Rendered images with source text
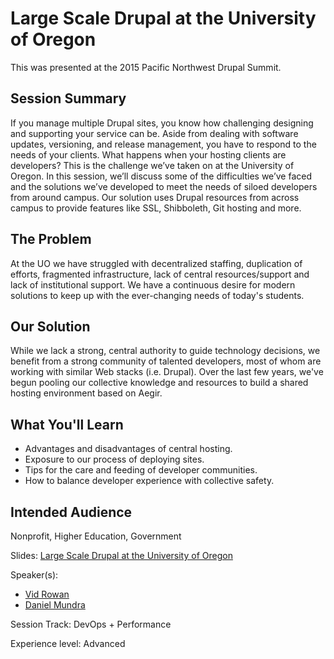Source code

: # Large Scale Drupal at the University of Oregon

This was presented at the 2015 Pacific Northwest Drupal Summit.

## Session Summary

If you manage multiple Drupal sites, you know how challenging designing and supporting your service can be. Aside from dealing with software updates, versioning, and release management, you have to respond to the needs of your clients. What happens when your hosting clients are developers? This is the challenge we’ve taken on at the University of Oregon. In this session, we’ll discuss some of the difficulties we’ve faced and the solutions we’ve developed to meet the needs of siloed developers from around campus. Our solution uses Drupal resources from across campus to provide features like SSL, Shibboleth, Git hosting and more.

## The Problem

At the UO we have struggled with decentralized staffing, duplication of efforts, fragmented infrastructure, lack of central resources/support and lack of institutional support. We have a continuous desire for modern solutions to keep up with the ever-changing needs of today's students.

## Our Solution

While we lack a strong, central authority to guide technology decisions, we benefit from a strong community of talented developers, most of whom are working with similar Web stacks (i.e. Drupal). Over the last few years, we've begun pooling our collective knowledge and resources to build a shared hosting environment based on Aegir.

## What You'll Learn

- Advantages and disadvantages of central hosting.
- Exposure to our process of deploying sites.
- Tips for the care and feeding of developer communities.
- How to balance developer experience with collective safety.

## Intended Audience

Nonprofit, Higher Education, Government

Slides: [Large Scale Drupal at the University of Oregon](Large-Scale-Drupal-at-the-University-of-Oregon.pptx)

Speaker(s):
- [Vid Rowan](https://www.drupal.org/u/_vid)
- [Daniel Mundra](https://www.drupal.org/u/dmundra)

Session Track: DevOps + Performance

Experience level: Advanced
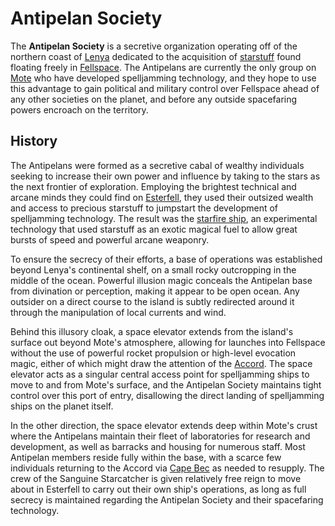 # Antipelan Society

The **Antipelan Society** is a secretive organization operating off of the northern coast of [Lenya](../../mote/esterfell/lenya) dedicated to the acquisition of [starstuff](../../lore/starstuff) found floating freely in [Fellspace](../../astronomy/fellspace). The Antipelans are currently the only group on [Mote](../../mote) who have developed spelljamming technology, and they hope to use this advantage to gain political and military control over Fellspace ahead of any other societies on the planet, and before any outside spacefaring powers encroach on the territory.

## History

The Antipelans were formed as a secretive cabal of wealthy individuals seeking to increase their own power and influence by taking to the stars as the next frontier of exploration. Employing the brightest technical and arcane minds they could find on [Esterfell](../../mote/esterfell), they used their outsized wealth and access to precious starstuff to jumpstart the development of spelljamming technology. The result was the [starfire ship](../../technology/starstuff-ships/starfire-ship), an experimental technology that used starstuff as an exotic magical fuel to allow great bursts of speed and powerful arcane weaponry.

To ensure the secrecy of their efforts, a base of operations was established beyond Lenya's continental shelf, on a small rocky outcropping in the middle of the ocean. Powerful illusion magic conceals the Antipelan base from divination or perception, making it appear to be open ocean. Any outsider on a direct course to the island is subtly redirected around it through the manipulation of local currents and wind.

Behind this illusory cloak, a space elevator extends from the island's surface out beyond Mote's atmosphere, allowing for launches into Fellspace without the use of powerful rocket propulsion or high-level evocation magic, either of which might draw the attention of the [Accord](../../societies/esterfell-accord). The space elevator acts as a singular central access point for spelljamming ships to move to and from Mote's surface, and the Antipelan Society maintains tight control over this port of entry, disallowing the direct landing of spelljamming ships on the planet itself.

In the other direction, the space elevator extends deep within Mote's crust where the Antipelans maintain their fleet of laboratories for research and development, as well as barracks and housing for numerous staff. Most Antipelan members reside fully within the base, with a scarce few individuals returning to the Accord via [Cape Bec](../../societies/esterfell-accord/cape-bec) as needed to resupply. The crew of the Sanguine Starcatcher is given relatively free reign to move about in Esterfell to carry out their own ship's operations, as long as full secrecy is maintained regarding the Antipelan Society and their spacefaring technology.

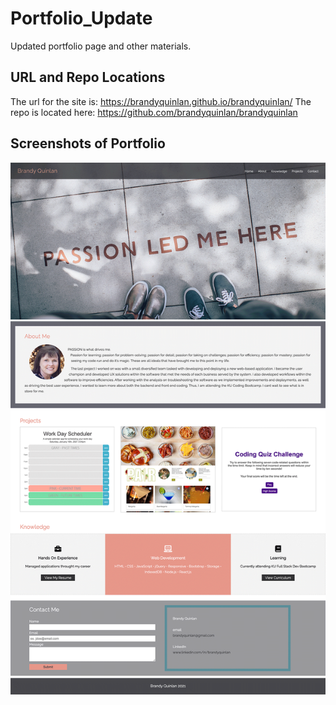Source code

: # Portfolio_Update

Updated portfolio page and other materials.

## URL and Repo Locations

The url for the site is: https://brandyquinlan.github.io/brandyquinlan/
The repo is located here: https://github.com/brandyquinlan/brandyquinlan

## Screenshots of Portfolio

![Screenshot](img/screenshot.png)
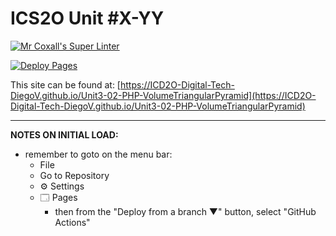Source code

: # ICS2O Unit #X-YY

[![Mr Coxall's Super Linter](https://github.com/ICD2O-Digital-Tech-DiegoV/Unit3-02-PHP-VolumeTriangularPyramid/workflows/Mr%20Coxall's%20Super%20Linter/badge.svg)](https://github.com/ICD2O-Digital-Tech-DiegoV/Unit3-02-PHP-VolumeTriangularPyramid/actions)

[![Deploy Pages](https://github.com/ICD2O-Digital-Tech-DiegoV/Unit3-02-PHP-VolumeTriangularPyramid/workflows/Deploy%20Pages/badge.svg)](https://github.com/ICD2O-Digital-Tech-DiegoV/Unit3-02-PHP-VolumeTriangularPyramid/actions)

This site can be found at: [https://ICD2O-Digital-Tech-DiegoV.github.io/Unit3-02-PHP-VolumeTriangularPyramid](https://ICD2O-Digital-Tech-DiegoV.github.io/Unit3-02-PHP-VolumeTriangularPyramid)

---

**NOTES ON INITIAL LOAD:**
- remember to goto on the menu bar:
  - File
  - Go to Repository
  - ⚙ Settings
  - 🗔 Pages
    - then from the "Deploy from a branch ▼" button, select "GitHub Actions"

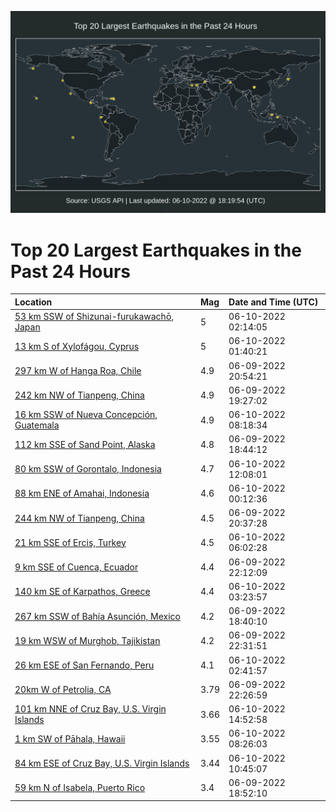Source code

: ![Map](./map.png)

# Top 20 Largest Earthquakes in the Past 24 Hours

| Location | Mag | Date and Time (UTC) |
|:---|:---|:---|
| [53 km SSW of Shizunai-furukawachō, Japan](https://earthquake.usgs.gov/earthquakes/eventpage/us7000hgct) | 5 | 06-10-2022 02:14:05 |
| [13 km S of Xylofágou, Cyprus](https://earthquake.usgs.gov/earthquakes/eventpage/us7000hgcl) | 5 | 06-10-2022 01:40:21 |
| [297 km W of Hanga Roa, Chile](https://earthquake.usgs.gov/earthquakes/eventpage/us7000hgb7) | 4.9 | 06-09-2022 20:54:21 |
| [242 km NW of Tianpeng, China](https://earthquake.usgs.gov/earthquakes/eventpage/us7000hgaf) | 4.9 | 06-09-2022 19:27:02 |
| [16 km SSW of Nueva Concepción, Guatemala](https://earthquake.usgs.gov/earthquakes/eventpage/us7000hger) | 4.9 | 06-10-2022 08:18:34 |
| [112 km SSE of Sand Point, Alaska](https://earthquake.usgs.gov/earthquakes/eventpage/us7000hga4) | 4.8 | 06-09-2022 18:44:12 |
| [80 km SSW of Gorontalo, Indonesia](https://earthquake.usgs.gov/earthquakes/eventpage/us7000hgga) | 4.7 | 06-10-2022 12:08:01 |
| [88 km ENE of Amahai, Indonesia](https://earthquake.usgs.gov/earthquakes/eventpage/us7000hgcd) | 4.6 | 06-10-2022 00:12:36 |
| [244 km NW of Tianpeng, China](https://earthquake.usgs.gov/earthquakes/eventpage/us7000hgax) | 4.5 | 06-09-2022 20:37:28 |
| [21 km SSE of Erciş, Turkey](https://earthquake.usgs.gov/earthquakes/eventpage/us7000hge7) | 4.5 | 06-10-2022 06:02:28 |
| [9 km SSE of Cuenca, Ecuador](https://earthquake.usgs.gov/earthquakes/eventpage/us7000hgbm) | 4.4 | 06-09-2022 22:12:09 |
| [140 km SE of Karpathos, Greece](https://earthquake.usgs.gov/earthquakes/eventpage/us7000hgdq) | 4.4 | 06-10-2022 03:23:57 |
| [267 km SSW of Bahía Asunción, Mexico](https://earthquake.usgs.gov/earthquakes/eventpage/us7000hga1) | 4.2 | 06-09-2022 18:40:10 |
| [19 km WSW of Murghob, Tajikistan](https://earthquake.usgs.gov/earthquakes/eventpage/us7000hgbq) | 4.2 | 06-09-2022 22:31:51 |
| [26 km ESE of San Fernando, Peru](https://earthquake.usgs.gov/earthquakes/eventpage/us7000hgdi) | 4.1 | 06-10-2022 02:41:57 |
| [20km W of Petrolia, CA](https://earthquake.usgs.gov/earthquakes/eventpage/nc73743421) | 3.79 | 06-09-2022 22:26:59 |
| [101 km NNE of Cruz Bay, U.S. Virgin Islands](https://earthquake.usgs.gov/earthquakes/eventpage/pr2022161000) | 3.66 | 06-10-2022 14:52:58 |
| [1 km SW of Pāhala, Hawaii](https://earthquake.usgs.gov/earthquakes/eventpage/hv73039827) | 3.55 | 06-10-2022 08:26:03 |
| [84 km ESE of Cruz Bay, U.S. Virgin Islands](https://earthquake.usgs.gov/earthquakes/eventpage/pr71353373) | 3.44 | 06-10-2022 10:45:07 |
| [59 km N of Isabela, Puerto Rico](https://earthquake.usgs.gov/earthquakes/eventpage/pr71353248) | 3.4 | 06-09-2022 18:52:10 |
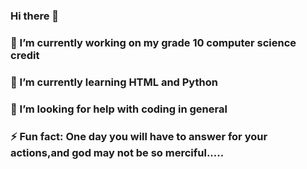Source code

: ### Hi there 👋
### 🔭 I’m currently working on my grade 10 computer science credit
### 🌱 I’m currently learning HTML and Python
### 🤔 I’m looking for help with coding in general
### ⚡ Fun fact: One day you will have to answer for your actions,and god may not be so merciful.....
<!--
**NickT907/NickT907** is a ✨ _special_ ✨ repository because its `README.md` (this file) appears on your GitHub profile.

Here are some ideas to get you started:

- 🔭 I’m currently working on my grade 10 computer science credit
- 🌱 I’m currently learning HTML and Python
- 🤔 I’m looking for help with coding in general
- ⚡ Fun fact: You don't have much time left...
-->
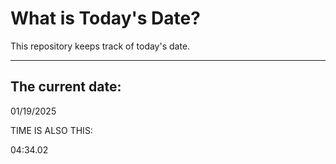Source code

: # What is Today's Date?
This repository keeps track of today's date.
* * *
 
## The current date:  
 01/19/2025 
  
  
 TIME IS ALSO THIS: 
  
 04:34.02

▶ **Exercise prompt**
The answer must be an exact transcription of the lines from the one holding "### ⚡ Fun fact: One" to the last line of the entries above, with no pictures and nothing else.

▶ **Worked solution**
### ⚡ Fun fact: One day you will have to answer for your actions,and god may not be so merciful.....
<!--
**NickT907/NickT907** is a ✨ _special_ ✨ repository because its `README.md` (this file) appears on your GitHub profile.

Here are some ideas to get you started:

- 🔭 I’m currently working on my grade 10 computer science credit
- 🌱 I’m currently learning HTML and Python
- 🤔 I’m looking for help with coding in general
- ⚡ Fun fact: You don't have much time left...
-->
Source code

: # What is Today's Date?
This repository keeps track of today's date.
* * *
 
## The current date:  
 01/19/2025 
  
  
 TIME IS ALSO THIS: 
  
 04:34.02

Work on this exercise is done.